O artigo 4 da Seção 2 da lei, que trata de “terras indígenas tradicionalmente ocupadas” é justamente o trecho que trata da tese. “A ausência da comunidade indígena em 5 de outubro de 1988 na área pretendida descaracteriza o seu enquadramento no incise I do caput deste artigo, salvo o caso de renitente esbulho devidamente comprovado”, diz.
Do artigo, apenas dispositivos já previstos na Constituição, como aquele que obriga que os processos demarcatórios sejam públicos e amplamente divulgados, foram mantidos.

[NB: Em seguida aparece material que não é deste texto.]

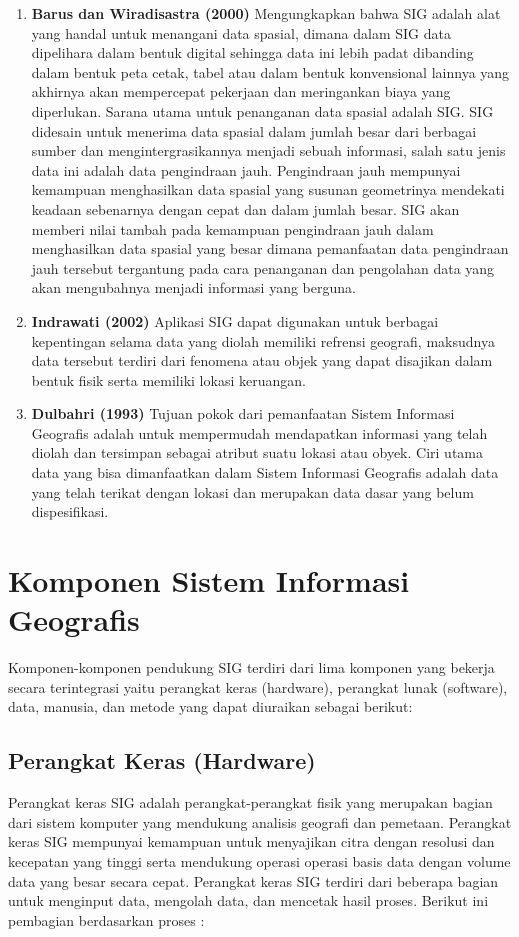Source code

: \begin{enumerate}
\item \textbf{Barus dan Wiradisastra (2000)} 
\subitem Mengungkapkan bahwa SIG adalah alat yang handal untuk menangani data spasial, dimana dalam SIG data dipelihara dalam bentuk digital sehingga data ini lebih padat dibanding dalam bentuk peta cetak, tabel atau dalam bentuk konvensional lainnya yang akhirnya akan mempercepat pekerjaan dan meringankan biaya yang diperlukan.
Sarana utama untuk penanganan data spasial adalah SIG. SIG didesain untuk menerima data spasial dalam jumlah besar dari berbagai sumber dan mengintergrasikannya menjadi sebuah informasi, salah satu jenis data ini adalah data pengindraan jauh. Pengindraan jauh mempunyai kemampuan menghasilkan data spasial yang susunan geometrinya mendekati keadaan sebenarnya dengan cepat dan dalam jumlah besar. 
SIG akan memberi nilai tambah pada kemampuan pengindraan jauh dalam menghasilkan data spasial yang besar dimana pemanfaatan data pengindraan jauh tersebut tergantung pada cara penanganan dan pengolahan data yang akan mengubahnya menjadi informasi yang berguna.

\item \textbf{Indrawati (2002)}
\subitem Aplikasi SIG dapat digunakan untuk berbagai kepentingan selama data yang diolah memiliki refrensi geografi, maksudnya data tersebut terdiri dari fenomena atau objek yang dapat disajikan dalam bentuk fisik serta memiliki lokasi keruangan.

\item \textbf{Dulbahri (1993)}
\subitem Tujuan pokok dari pemanfaatan Sistem Informasi Geografis adalah untuk mempermudah mendapatkan informasi yang telah diolah dan tersimpan sebagai atribut suatu lokasi atau obyek. Ciri utama data yang bisa dimanfaatkan dalam Sistem Informasi Geografis adalah data yang telah terikat dengan lokasi dan merupakan data dasar yang belum dispesifikasi.
\end{enumerate}

\section{Komponen Sistem Informasi Geografis}
Komponen-komponen pendukung SIG terdiri dari lima komponen yang bekerja secara terintegrasi yaitu perangkat keras (hardware), perangkat lunak (software), data, manusia, dan metode yang dapat diuraikan sebagai berikut:

\subsection{Perangkat Keras (Hardware)}
 Perangkat keras SIG adalah perangkat-perangkat fisik yang merupakan bagian dari sistem komputer yang mendukung analisis geografi dan pemetaan. Perangkat keras SIG mempunyai kemampuan untuk menyajikan citra dengan resolusi dan kecepatan yang tinggi serta mendukung operasi operasi basis data dengan volume data yang besar secara cepat. Perangkat keras SIG terdiri dari beberapa bagian untuk menginput data, mengolah data, dan mencetak hasil proses. Berikut ini pembagian berdasarkan proses :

“O presidente Lula atendeu aquilo que foi decidido pelo STF, em respeito ao que foi decidido pelo Judiciário. E aquilo que ele pode preservar de contribuição do Congresso Nacional para a demarcação ele preservou”, declarou Jorge Messias, o Advogado-Geral da União, para a imprensa.
Veto parcial
Durante a reunião foi exposta a necessidade de não se fazer um veto total, uma vez que seria mais fácil de ser derrubado pelo Congresso – o que ainda é possível de acontecer. Nesse sentido, a ministra Sônia Guajajara explicou para a imprensa que foi necessário encontrar os pontos do projeto de lei que estivessem dentro da Constituição.

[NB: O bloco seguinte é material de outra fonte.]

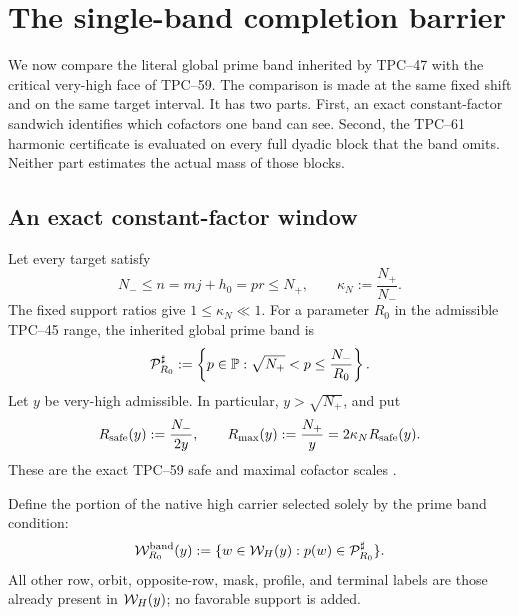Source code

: \section{The single-band completion barrier}
\label{sec:single-band-barrier}

We now compare the literal global prime band inherited by TPC--47 with the
critical very-high face of TPC--59.  The comparison is made at the same
fixed shift and on the same target interval.  It has two parts.  First, an
exact constant-factor sandwich identifies which cofactors one band can
see.  Second, the TPC--61 harmonic certificate is evaluated on every full
dyadic block that the band omits.  Neither part estimates the actual mass
of those blocks.

\subsection{An exact constant-factor window}

Let every target satisfy
\begin{equation}
 N_-\le n=mj+h_0=pr\le N_+,
 \qquad
 \kappa_N:=\frac{N_+}{N_-}.
 \label{eq:band-target-endpoints}
\end{equation}
The fixed support ratios give \(1\le\kappa_N\ll1\).  For a parameter
\(R_0\) in the admissible TPC--45 range, the inherited global prime band is
\begin{equation}
 \cP_{R_0}^{\sharp}
 :=\left\{p\in\Pp:
      \sqrt{N_+}<p\le\frac{N_-}{R_0}\right\}.
 \label{eq:band-single-prime-band}
\end{equation}
Let \(y\) be very-high admissible.  In particular,
\(y>\sqrt{N_+}\), and put
\begin{equation}
 R_{\rm safe}(y):=\frac{N_-}{2y},
 \qquad
 R_{\max}(y):=\frac{N_+}{y}
 =2\kappa_NR_{\rm safe}(y).
 \label{eq:band-safe-max}
\end{equation}
These are the exact TPC--59 safe and maximal cofactor scales
\citep{WangTPC59}.

Define the portion of the native high carrier selected solely by the prime
band condition:
\begin{equation}
 \cW_{R_0}^{\rm band}(y)
 :=\{w\in\cW_H(y):p(w)\in\cP_{R_0}^{\sharp}\}.
 \label{eq:band-high-intersection}
\end{equation}
All other row, orbit, opposite-row, mask, profile, and terminal labels are
those already present in \(\cW_H(y)\); no favorable support is added.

“O Ministério dos Povos inicialmente recomendou o veto total. Posteriormente fizemos uma análise criteriosa e conseguimos, ali, olhar os artigos que já estão garantidos na Constituição Federal, portanto poderiam ficar ali”, disse a ministra para a imprensa.
Entre os artigos que foram mantidos está o 17, que estabelece o regime jurídico e de gozo das terras indígenas tradicionalmente ocupadas para todas os territórios demarcados. Outro artigo mantido foi o 26, que trata do desenvolvimento de atividades econômicas nas terras indígenas. Ele prevê que é permitido contanto que a própria comunidade seja a responsável pela atividade, não podendo estabelecer contratos ou cooperação com terceiros e não indígenas.
O ministro Alexandre Padilha resumiu o veto parcial: “Tudo o que significava ataque aos povos indígenas foi vetado pelo presidente da República. Tudo aquilo que confrontava a Constituição foi vetada”.